> **What to do**: Isolate every line in the records below with "dependencies" in it.

Data excerpts section start

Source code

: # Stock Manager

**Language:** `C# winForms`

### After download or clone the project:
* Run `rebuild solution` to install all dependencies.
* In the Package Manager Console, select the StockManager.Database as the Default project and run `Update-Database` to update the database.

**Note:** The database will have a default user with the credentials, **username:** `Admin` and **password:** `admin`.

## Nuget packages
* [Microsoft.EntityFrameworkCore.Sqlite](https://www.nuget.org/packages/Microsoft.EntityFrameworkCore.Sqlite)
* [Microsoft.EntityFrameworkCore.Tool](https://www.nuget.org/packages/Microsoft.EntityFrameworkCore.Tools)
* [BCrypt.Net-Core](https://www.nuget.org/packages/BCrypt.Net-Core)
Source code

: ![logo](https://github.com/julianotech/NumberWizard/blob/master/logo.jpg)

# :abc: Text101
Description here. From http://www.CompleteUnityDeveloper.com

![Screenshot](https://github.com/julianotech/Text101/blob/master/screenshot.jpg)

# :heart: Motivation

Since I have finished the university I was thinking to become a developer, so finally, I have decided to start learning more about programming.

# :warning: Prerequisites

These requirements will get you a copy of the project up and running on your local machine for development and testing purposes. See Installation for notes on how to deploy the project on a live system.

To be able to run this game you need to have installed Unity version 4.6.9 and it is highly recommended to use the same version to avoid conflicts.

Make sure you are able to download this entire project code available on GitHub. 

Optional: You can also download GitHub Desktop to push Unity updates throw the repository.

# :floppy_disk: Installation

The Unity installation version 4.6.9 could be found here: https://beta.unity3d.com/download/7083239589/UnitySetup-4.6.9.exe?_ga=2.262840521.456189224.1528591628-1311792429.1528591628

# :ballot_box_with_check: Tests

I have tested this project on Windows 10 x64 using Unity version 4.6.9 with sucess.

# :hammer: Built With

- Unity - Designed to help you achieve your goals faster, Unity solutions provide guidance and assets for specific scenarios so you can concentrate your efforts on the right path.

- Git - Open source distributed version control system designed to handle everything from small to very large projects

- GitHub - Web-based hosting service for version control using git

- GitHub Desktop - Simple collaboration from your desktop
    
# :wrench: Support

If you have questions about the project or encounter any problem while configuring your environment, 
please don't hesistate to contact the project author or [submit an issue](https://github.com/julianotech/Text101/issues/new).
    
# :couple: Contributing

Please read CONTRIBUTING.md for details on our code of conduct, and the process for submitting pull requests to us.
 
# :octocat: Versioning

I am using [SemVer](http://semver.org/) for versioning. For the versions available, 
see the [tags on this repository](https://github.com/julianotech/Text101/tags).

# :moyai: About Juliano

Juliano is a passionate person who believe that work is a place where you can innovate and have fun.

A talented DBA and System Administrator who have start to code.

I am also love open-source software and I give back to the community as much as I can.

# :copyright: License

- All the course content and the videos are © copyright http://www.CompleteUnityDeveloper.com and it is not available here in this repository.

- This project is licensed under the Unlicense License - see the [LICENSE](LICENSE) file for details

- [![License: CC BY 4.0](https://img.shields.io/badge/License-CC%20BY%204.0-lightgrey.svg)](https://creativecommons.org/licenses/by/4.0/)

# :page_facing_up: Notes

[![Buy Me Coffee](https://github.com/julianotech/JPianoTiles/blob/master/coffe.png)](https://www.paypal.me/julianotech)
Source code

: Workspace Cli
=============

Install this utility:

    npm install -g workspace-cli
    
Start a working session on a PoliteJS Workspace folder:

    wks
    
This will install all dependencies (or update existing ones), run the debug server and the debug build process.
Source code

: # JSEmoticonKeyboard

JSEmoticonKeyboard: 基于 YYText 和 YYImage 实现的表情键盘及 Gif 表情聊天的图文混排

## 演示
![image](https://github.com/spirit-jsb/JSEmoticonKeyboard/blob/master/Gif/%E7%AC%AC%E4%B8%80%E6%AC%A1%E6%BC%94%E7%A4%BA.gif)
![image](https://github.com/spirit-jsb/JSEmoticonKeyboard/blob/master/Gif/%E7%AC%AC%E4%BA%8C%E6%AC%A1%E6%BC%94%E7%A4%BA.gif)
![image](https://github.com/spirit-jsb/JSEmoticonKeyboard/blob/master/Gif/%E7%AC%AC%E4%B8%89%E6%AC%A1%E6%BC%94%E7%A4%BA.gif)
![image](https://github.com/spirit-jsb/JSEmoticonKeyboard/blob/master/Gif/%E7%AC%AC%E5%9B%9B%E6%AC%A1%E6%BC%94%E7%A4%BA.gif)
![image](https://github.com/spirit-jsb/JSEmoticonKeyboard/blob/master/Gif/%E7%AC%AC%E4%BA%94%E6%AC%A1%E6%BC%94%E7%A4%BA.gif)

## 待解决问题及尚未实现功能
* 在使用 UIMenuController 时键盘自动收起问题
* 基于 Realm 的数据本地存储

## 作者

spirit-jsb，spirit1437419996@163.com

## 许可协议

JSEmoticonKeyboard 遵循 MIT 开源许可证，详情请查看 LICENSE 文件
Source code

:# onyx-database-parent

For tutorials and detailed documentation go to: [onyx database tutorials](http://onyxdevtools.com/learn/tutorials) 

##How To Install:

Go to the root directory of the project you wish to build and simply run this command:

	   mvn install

Data excerpts section end

> **Exercise result**:
* Run `rebuild solution` to install all dependencies.
This will install all dependencies (or update existing ones), run the debug server and the debug build process.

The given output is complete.